The hackers who created one of the most prolific banking trojans currently active – Dridex – are also responsible for creating the BitPaymer ransomware, also known as FriedEx. Security researchers have been able to uncover evidence that the two malware families not only share similar features but were also created at the same time.

According to security researchers at ESET, Dridex and FriedEx share several similarities in code and evasion techniques. Further analysis of the ransomware led researchers to conclude that the two malware families were developed by the same cybercriminals.

"We found several cases of Dridex and FriedEx with the same date of compilation. This could, of course, be coincidence, but after a closer look, we quickly ruled out the 'just a coincidence' theory," ESET malware researcher Michal Poslusny said in a blog post.

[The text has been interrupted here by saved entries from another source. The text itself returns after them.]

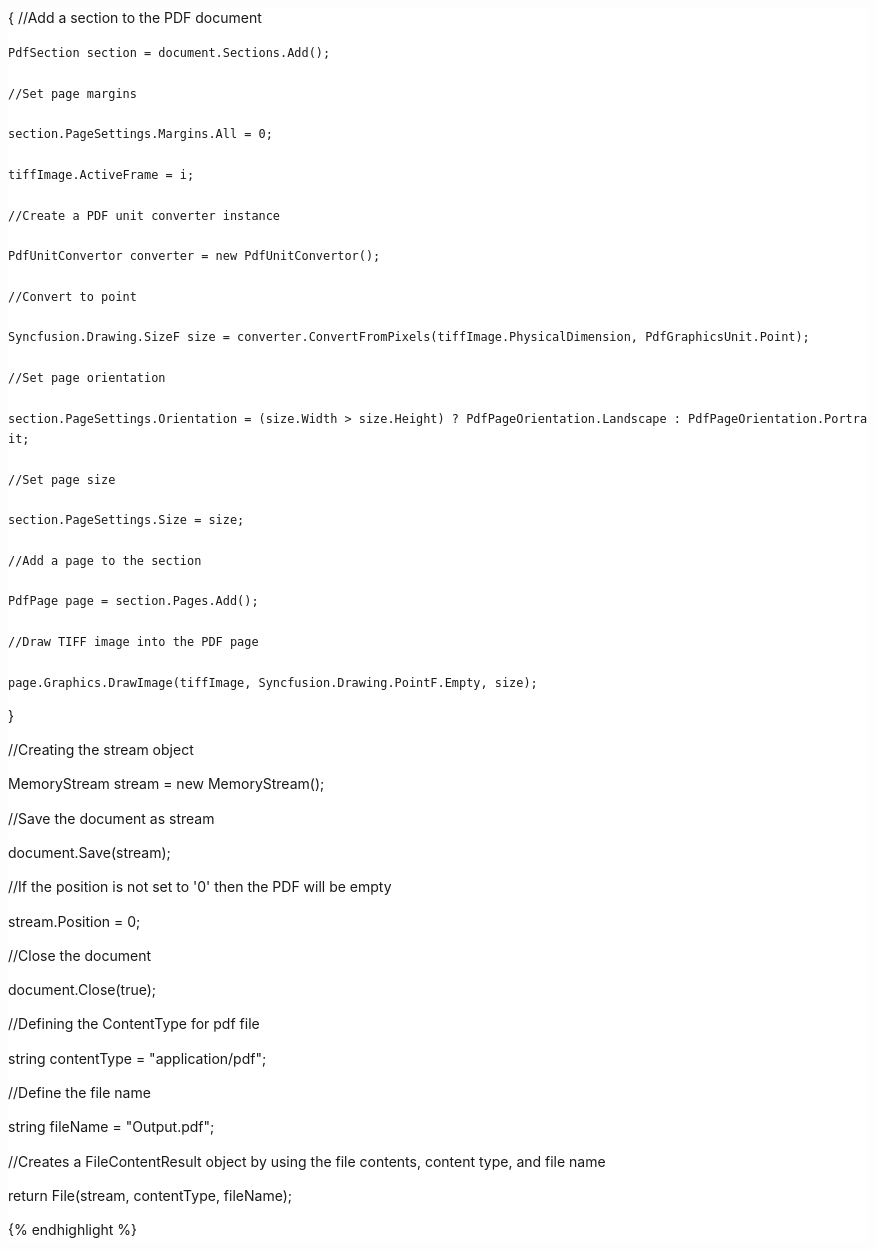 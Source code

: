 {
	//Add a section to the PDF document

	PdfSection section = document.Sections.Add();

	//Set page margins

	section.PageSettings.Margins.All = 0;

	tiffImage.ActiveFrame = i;

	//Create a PDF unit converter instance

	PdfUnitConvertor converter = new PdfUnitConvertor();

	//Convert to point

	Syncfusion.Drawing.SizeF size = converter.ConvertFromPixels(tiffImage.PhysicalDimension, PdfGraphicsUnit.Point);

	//Set page orientation

	section.PageSettings.Orientation = (size.Width > size.Height) ? PdfPageOrientation.Landscape : PdfPageOrientation.Portrait;

	//Set page size

	section.PageSettings.Size = size;
	
	//Add a page to the section
	
	PdfPage page = section.Pages.Add();

	//Draw TIFF image into the PDF page

	page.Graphics.DrawImage(tiffImage, Syncfusion.Drawing.PointF.Empty, size);
}

//Creating the stream object

MemoryStream stream = new MemoryStream();

//Save the document as stream

document.Save(stream);

//If the position is not set to '0' then the PDF will be empty

stream.Position = 0;

//Close the document

document.Close(true);

//Defining the ContentType for pdf file

string contentType = "application/pdf";

//Define the file name

string fileName = "Output.pdf";

//Creates a FileContentResult object by using the file contents, content type, and file name

return File(stream, contentType, fileName);



{% endhighlight %}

"Not only do the compilations with the same date have time differences of several minutes at most (which implies Dridex guys probably compile both projects concurrently), but the randomly generated constants are also identical in these samples. These constants change with each compilation as a form of polymorphism, to make the analysis harder and to help avoid detection."

Researchers also found that both Dridex and FriedEx use the same malware packer. However, the packer is now fairly popular and is also used by other malware families, including Qbot, Ursnif and Emotet.

ESET researchers also found that both Dridex and FriedEx use the same program database (PDB) path.

FriedEx ransomware made headlines last year, after infecting NHS hospitals in Scottland. The ransomware, which was discovered in 2017, focuses on high-profile targets and is usually delivered via an RDP brute force attack.

Meanwhile, Dridex was discovered in 2014 and has cost banks across the globe hundreds of millions of dollars. The banking malware has been upgraded by its creators several times, most recently, to also perform a code injection technique called AtomBombing. However, the malware's creators were not happy with just honing Dridex and also created a sophisticated ransomware, likely to expand their operations.

"With all this evidence, we confidently claim that FriedEx is indeed the work of the Dridex developers. This discovery gives us a better picture of the group's activities," Poslusny said. "We can only guess what the future will bring, but we can be sure that the Dridex gang isn't going anywhere anytime soon and that they will keep innovating their old project and possibly extend their portfolio with a new piece here and there.

"For a long time, it was believed that the Dridex gang was a one-trick pony that kept their focus on their banking Trojan. We have now found that this is not the case and that they can easily adapt to the newest trends and create a different kind of malware that can compete with the most advanced in its category."